Recebo diariamente em meu gabinete atingidos pelo processo minerário, que
chegam arrasados. Nosso Estado precisa repensar o seu modelo de desenvolvimento.
Afinal, a ONU já apontou que nossas próximas guerras vão ser pela água”,
afirmou Marcelo Machado, arrancando aplausos do público.
O promotor citou o exemplo de Nova Iorque (EUA), em que os mananciais de
água são considerados áreas de segurança nacional, protegidos pelas Forças
Armadas. “Por aqui, o mineroduto do Projeto Minas-Rio foi licenciado antes
mesmo do empreendimento. É um absurdo!”, completou.

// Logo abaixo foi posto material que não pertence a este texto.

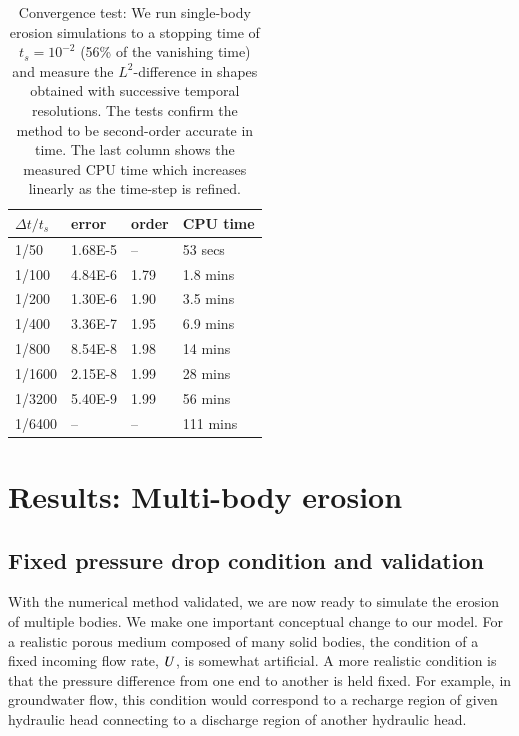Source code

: \documentclass[preprint, 10pt]{elsarticle}
\begin{document}
\begin{table}%
\begin{center}
\caption{Convergence test: We run single-body erosion simulations to a stopping time of $t_s = 10^{-2}$ (56\% of the vanishing time) and measure the $L^2$-difference in shapes obtained with successive temporal resolutions. The tests confirm the method to be second-order accurate in time. The last column shows the measured CPU time which increases linearly as the time-step is refined.
}
\vspace{0.3 pc}
\label{convtab}
\begin{tabular}{l l l l}
\hline
\hspace{0.0pc} $\Delta t/t_s$
\hspace{0.5pc} & error 
\hspace{0.5pc} & order
\hspace{0.5pc} & CPU time \\
\hline
%
1/50		& 1.68E-5		& --		& 53 secs     	\\
1/100	& 4.84E-6		& 1.79	& 1.8 mins   	\\
1/200	& 1.30E-6		& 1.90	& 3.5 mins  	\\
1/400	& 3.36E-7		& 1.95	& 6.9 mins  	\\
1/800	& 8.54E-8		& 1.98	& 14 mins   	\\
1/1600	& 2.15E-8		& 1.99	& 28 mins  	\\
1/3200	& 5.40E-9		& 1.99	& 56 mins    	\\
1/6400	& --			& --		& 111 mins	\\
%
\hline
\end{tabular}
\end{center}
\end{table}


\section{Results: Multi-body erosion}
\label{s:MultiResults}

\subsection{Fixed pressure drop condition and validation}

With the numerical method validated, we are now ready to simulate the erosion of multiple bodies. We make one important conceptual change to our model. For a realistic porous medium composed of many solid bodies, the condition of a fixed incoming flow rate, $U$, is somewhat artificial. A more realistic condition is that the pressure difference from one end to another is held fixed. For example, in groundwater flow, this condition would correspond to a recharge region of given hydraulic head connecting to a discharge region of another hydraulic head. 
\end{document}
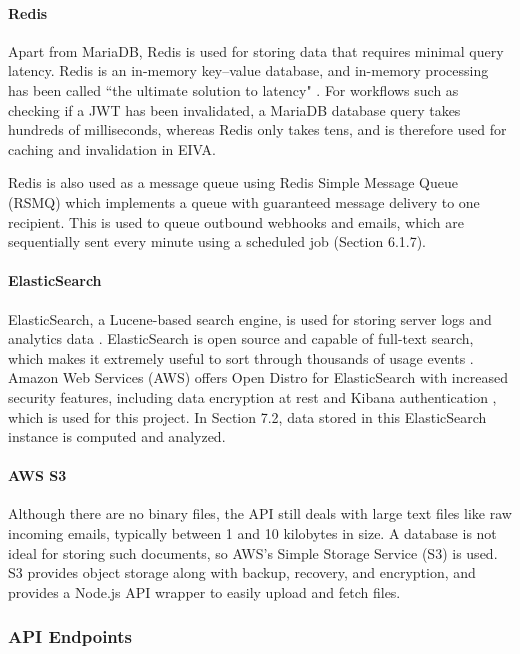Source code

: \documentclass{article}
\begin{document}
\paragraph{Redis}

Apart from MariaDB, Redis is used for storing data that requires minimal query latency. Redis is an in-memory key–value database, and in-memory processing has been called ``the ultimate solution to latency" \cite{alami_supply_2018}. For workflows such as checking if a JWT has been invalidated, a MariaDB database query takes hundreds of milliseconds, whereas Redis only takes tens, and is therefore used for caching and invalidation in EIVA.

Redis is also used as a message queue using Redis Simple Message Queue (RSMQ) which implements a queue with guaranteed message delivery to one recipient. This is used to queue outbound webhooks and emails, which are sequentially sent every minute using a scheduled job (Section 6.1.7).

\paragraph{ElasticSearch}

ElasticSearch, a Lucene-based search engine, is used for storing server logs and analytics data \cite{noauthor_elastic_nodate}. ElasticSearch is open source and capable of full-text search, which makes it extremely useful to sort through thousands of usage events \cite{noauthor_elastic/elasticsearch_2020}. Amazon Web Services (AWS) offers Open Distro for ElasticSearch with increased security features, including data encryption at rest and Kibana authentication \cite{noauthor_open_nodate}, which is used for this project. In Section 7.2, data stored in this ElasticSearch instance is computed and analyzed.

\paragraph{AWS S3}

Although there are no binary files, the API still deals with large text files like raw incoming emails, typically between 1 and 10 kilobytes in size. A database is not ideal for storing such documents, so AWS's Simple Storage Service (S3) is used. S3 provides object storage along with backup, recovery, and encryption, and provides a Node.js API wrapper to easily upload and fetch files.

\subsubsection{API Endpoints}
\end{document}
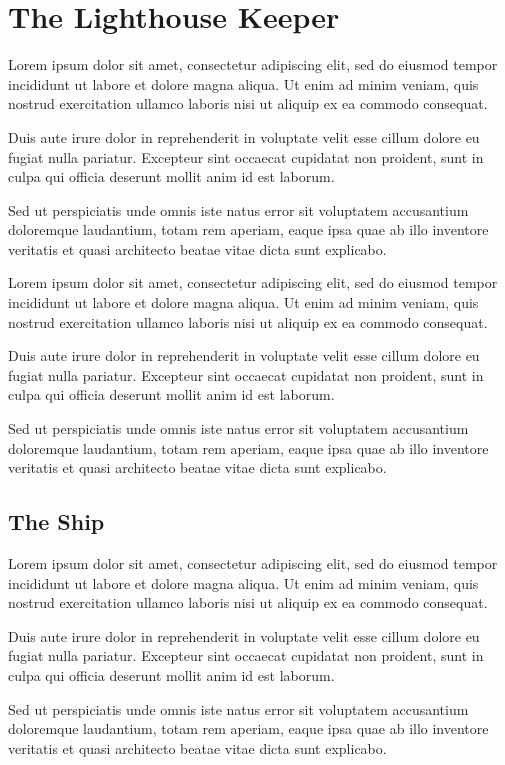 \documentclass[oneside]{memoir}
\begin{document}
\chapter{The Lighthouse Keeper}
Lorem ipsum dolor sit amet, consectetur adipiscing elit, sed do eiusmod tempor incididunt ut labore et dolore magna aliqua. Ut enim ad minim veniam, quis nostrud exercitation ullamco laboris nisi ut aliquip ex ea commodo consequat.

Duis aute irure dolor in reprehenderit in voluptate velit esse cillum dolore eu fugiat nulla pariatur. Excepteur sint occaecat cupidatat non proident, sunt in culpa qui officia deserunt mollit anim id est laborum.

Sed ut perspiciatis unde omnis iste natus error sit voluptatem accusantium doloremque laudantium, totam rem aperiam, eaque ipsa quae ab illo inventore veritatis et quasi architecto beatae vitae dicta sunt explicabo.

Lorem ipsum dolor sit amet, consectetur adipiscing elit, sed do eiusmod tempor incididunt ut labore et dolore magna aliqua. Ut enim ad minim veniam, quis nostrud exercitation ullamco laboris nisi ut aliquip ex ea commodo consequat.

Duis aute irure dolor in reprehenderit in voluptate velit esse cillum dolore eu fugiat nulla pariatur. Excepteur sint occaecat cupidatat non proident, sunt in culpa qui officia deserunt mollit anim id est laborum.

Sed ut perspiciatis unde omnis iste natus error sit voluptatem accusantium doloremque laudantium, totam rem aperiam, eaque ipsa quae ab illo inventore veritatis et quasi architecto beatae vitae dicta sunt explicabo.
\section{The Ship}
Lorem ipsum dolor sit amet, consectetur adipiscing elit, sed do eiusmod tempor incididunt ut labore et dolore magna aliqua. Ut enim ad minim veniam, quis nostrud exercitation ullamco laboris nisi ut aliquip ex ea commodo consequat.

Duis aute irure dolor in reprehenderit in voluptate velit esse cillum dolore eu fugiat nulla pariatur. Excepteur sint occaecat cupidatat non proident, sunt in culpa qui officia deserunt mollit anim id est laborum.

Sed ut perspiciatis unde omnis iste natus error sit voluptatem accusantium doloremque laudantium, totam rem aperiam, eaque ipsa quae ab illo inventore veritatis et quasi architecto beatae vitae dicta sunt explicabo.
\end{document}
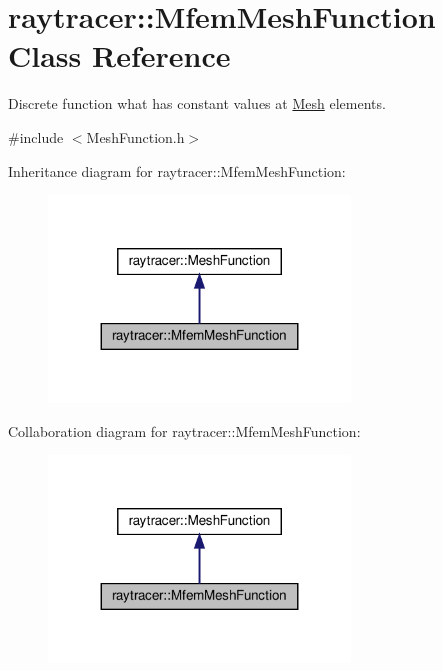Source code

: \hypertarget{classraytracer_1_1MfemMeshFunction}{}\section{raytracer\+:\+:Mfem\+Mesh\+Function Class Reference}
\label{classraytracer_1_1MfemMeshFunction}


Discrete function what has constant values at \hyperlink{classraytracer_1_1Mesh}{Mesh} elements.  




{\ttfamily \#include $<$Mesh\+Function.\+h$>$}



Inheritance diagram for raytracer\+:\+:Mfem\+Mesh\+Function\+:
\nopagebreak
\begin{figure}[H]
\begin{center}
\leavevmode
\includegraphics[width=227pt]{classraytracer_1_1MfemMeshFunction__inherit__graph}
\end{center}
\end{figure}


Collaboration diagram for raytracer\+:\+:Mfem\+Mesh\+Function\+:
\nopagebreak
\begin{figure}[H]
\begin{center}
\leavevmode
\includegraphics[width=227pt]{classraytracer_1_1MfemMeshFunction__coll__graph}
\end{center}
\end{figure}
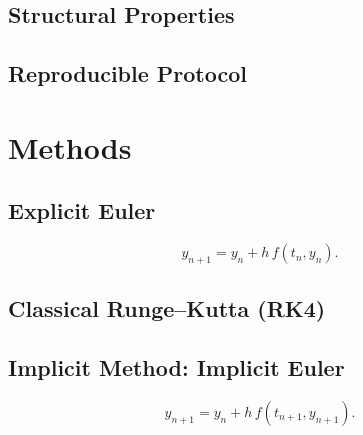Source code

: \documentclass[11pt]{article}
\begin{document}
\subsection{Structural Properties}

\subsection{Reproducible Protocol}

\section{Methods}

\subsection{Explicit Euler}
\begin{equation}
  y_{n+1} = y_n + h\, f(t_n, y_n).
\end{equation}

\subsection{Classical Runge--Kutta (RK4)}

\subsection{Implicit Method: Implicit Euler}
\begin{equation}
  y_{n+1} = y_n + h\, f(t_{n+1}, y_{n+1}).
\end{equation}
\end{document}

O sucateamento a que o promotor se referiu ficou evidenciado no
pronunciamento de Nicolaas de Knegt, especialista em recursos minerais do DNPM,
que admitiu a falta de infraestrutura e de independência do órgão para fazer
frente a pressões econômicas cada vez maiores. “Os minerodutos são a ponta do
iceberg de uma administração que falha ao entregar para a população o que ela
quer.
Todo mundo sabe que não se deve devastar, mas falta uma eficiência
operacional para fiscalizar. É incipiente o diálogo entre os órgãos de
fiscalização e faltam regras claras. Sugestões técnicas raramente são
acatadas”, lamentou.
“O buraco é bem
maior do que aqueles que as mineradoras fazem, e vai muito além de qualquer
política de responsabilidade social das mineradoras. Na hora de licenciar, a
mineração é considerada de utilidade pública, mas a produção de alimentos não
é. Nós não comemos minério”, criticou Eduardo Nascimento, assessor de meio
ambiente da Federação dos Trabalhadores na Agricultura do Estado de Minas
Gerais (Fetaemg). “Como conselheiro de Política Ambiental há 13 anos, não tenho
dúvidas em afirmar que a legislação brasileira foi feita para licenciar, não
para proteger. É uma baboseira essa crença de que a vocação de Minas é a
mineração. Outros valores precisam entrar nessa avaliação”, destacou.